Cain portrays the 9-9-9 Plan as a 9 percent individual income tax, a 9 percent business tax, and a 9 percent sales tax. But how taxes are labeled doesn’t necessarily match who effectively pays them. Daniel N. Shaviro, a professor of tax law at New York University School of Law, says businesses would pay the tax levied on them by reducing workers’ pay, while the sales tax would cut into the spending power of wages. The upshot, says Shaviro, is that 9-9-9 boils down to a 27 percent tax on workers’ wages. Few economists have endorsed 9-9-9 aside from former Reagan aide and supply-sider Arthur Laffer.

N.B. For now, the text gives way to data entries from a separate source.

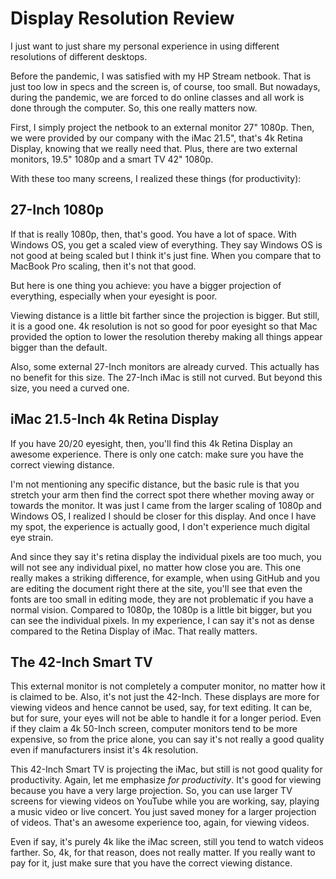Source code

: # Display Resolution Review
I just want to just share my personal 
experience in using different resolutions 
of different desktops. 

Before the pandemic, I was satisfied with
my HP Stream netbook. That is just
too low in specs and the screen is,
of course, too small. 
But nowadays, during the pandemic,
we are forced to do online classes
and all work is done through the computer.
So, this one really matters now.

First, I simply project the netbook
to an external monitor 27" 1080p. Then, 
we were provided by our company
with the iMac 21.5", 
that's 4k Retina Display, 
knowing that we really need that.
Plus, there are two external 
monitors, 19.5" 1080p and
a smart TV 42" 1080p.

With these too many screens, I realized
these things (for productivity):

## 27-Inch 1080p
If that is really 1080p, then, that's good.
You have a lot of space. With Windows OS,
you get a scaled view of everything. They
say Windows OS is not good at being scaled but
I think it's just fine. When you compare that
to MacBook Pro scaling, then it's not that
good.

But here is one thing you achieve: 
you have a bigger projection of everything,
especially when your eyesight is poor.

Viewing distance is a little bit farther
since the projection is bigger. But still, it
is a good one. 4k resolution is not so
good for poor eyesight so that Mac 
provided the option to 
lower the resolution thereby
making all things appear bigger than
the default.

Also, some external 27-Inch monitors
are already curved. This actually has no
benefit for this size.
The 27-Inch iMac is still not curved.
But beyond this size, you need a curved one.

## iMac 21.5-Inch 4k Retina Display
If you have 20/20 eyesight, then, 
you'll find this 4k Retina Display an 
awesome experience. There is only one
catch: make sure you have the correct
viewing distance.

I'm not mentioning any specific distance,
but the basic rule is that you stretch your
arm then find the correct spot there
whether moving away or towards the monitor.
It was just I came from the larger
scaling of 1080p and Windows OS, I 
realized I should be closer for this 
display. And once I have my spot, 
the experience is actually good,
I don't experience much digital
eye strain.

And since they say it's retina display
the individual pixels are too much, you
will not see any individual pixel, no matter
how close you are.
This one really makes a 
striking difference, for example,
when using GitHub and you are editing the
document right there at the site,
you'll see that even the fonts are too
small in editing mode, they are not problematic
if you have a normal vision.
Compared to 1080p, the 1080p is 
a little bit bigger,
but you can see the individual pixels.
In my experience, 
I can say it's not as dense compared to
the Retina Display of iMac. That really
matters.

## The 42-Inch Smart TV
This external monitor is not completely
a computer monitor, no matter how it is claimed
to be. Also, it's not just the 42-Inch.
These displays are more for viewing videos 
and hence cannot be used, say, for
text editing. It can be, but for sure, your eyes
will not be able to handle it for a longer
period. Even if they claim a 4k 50-Inch 
screen, computer monitors tend to be more expensive,
so from the price alone, you can say it's not
really a good quality even if manufacturers
insist it's 4k resolution.

This 42-Inch Smart TV is projecting the 
iMac, but still is not good quality
for productivity. Again, let me emphasize
*for productivity*. It's
good for viewing because you have a very
large projection. So, you can use larger
TV screens for viewing videos on YouTube
while you are working, say, playing a 
music video or live concert. 
You just saved money for a larger projection
of videos. That's an awesome 
experience too, again, for 
viewing videos.

Even if say, it's purely 4k like the iMac
screen, still you tend to watch videos 
farther. So, 4k, for that reason, does not really
matter. If you really want to pay for it,
just make sure that you have the correct viewing
distance.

The FairTax has garnered support in conservative economic circles from the likes of Nobel laureate Vernon L. Smith and former Federal Reserve Governor Wayne Angell. But even there, economists—a schismatic bunch—see room for improvement. Laurence J. Kotlikoff, a Boston University economist who is a columnist for Bloomberg View and previously endorsed the FairTax, now proposes what he calls the Purple Tax (a blend of red and blue), a consumption levy that he says cleans up some problems with the FairTax. It taxes the benefits that homeowners get from living in their own homes. That catches people who would shelter income by buying big houses. It also attempts to tax Americans’ consumption abroad. And it would tax inheritances and feature a payroll tax that, in a nod to liberals, exempts the first $40,000 of income and has no ceiling.
Tax evasion is a potential drawback of both the FairTax and Kotlikoff’s Purple Tax. The rates would be so high that people would have a strong incentive to dodge the levies. One option is to impose them as value-added taxes, as more than 100 other countries do. The VAT is collected incrementally at each stage of production, creating a paper trail and shrinking the sales tax imposed at the cash register. But both Linbeck and Kotlikoff argue that’s not necessary.
The usual rap on consumption taxes is that they are bound to fall more heavily on poor people than the current tax code does. But that flaw can be corrected by paying people a lump sum to lighten the burden. Linbeck’s group, Americans for Fair Taxation, calls it a “prebate,” while Kotlikoff calls it a “demogrant.” Cain’s 9-9-9 Plan doesn’t appear to offer a lump sum, which helps account for its regressivity.
Why doesn’t Cain go straight to the FairTax, if he thinks it’s a better solution? Richard Lowrie, Cain’s adviser on economic issues, responds in an e-mail saying, “The country is tired of economists passing up something great, while they hold out for their own view of perfect, and in doing so, sentence the country to more of the same.” The tax plan that sounds like a pizza price is, evidently, not going away.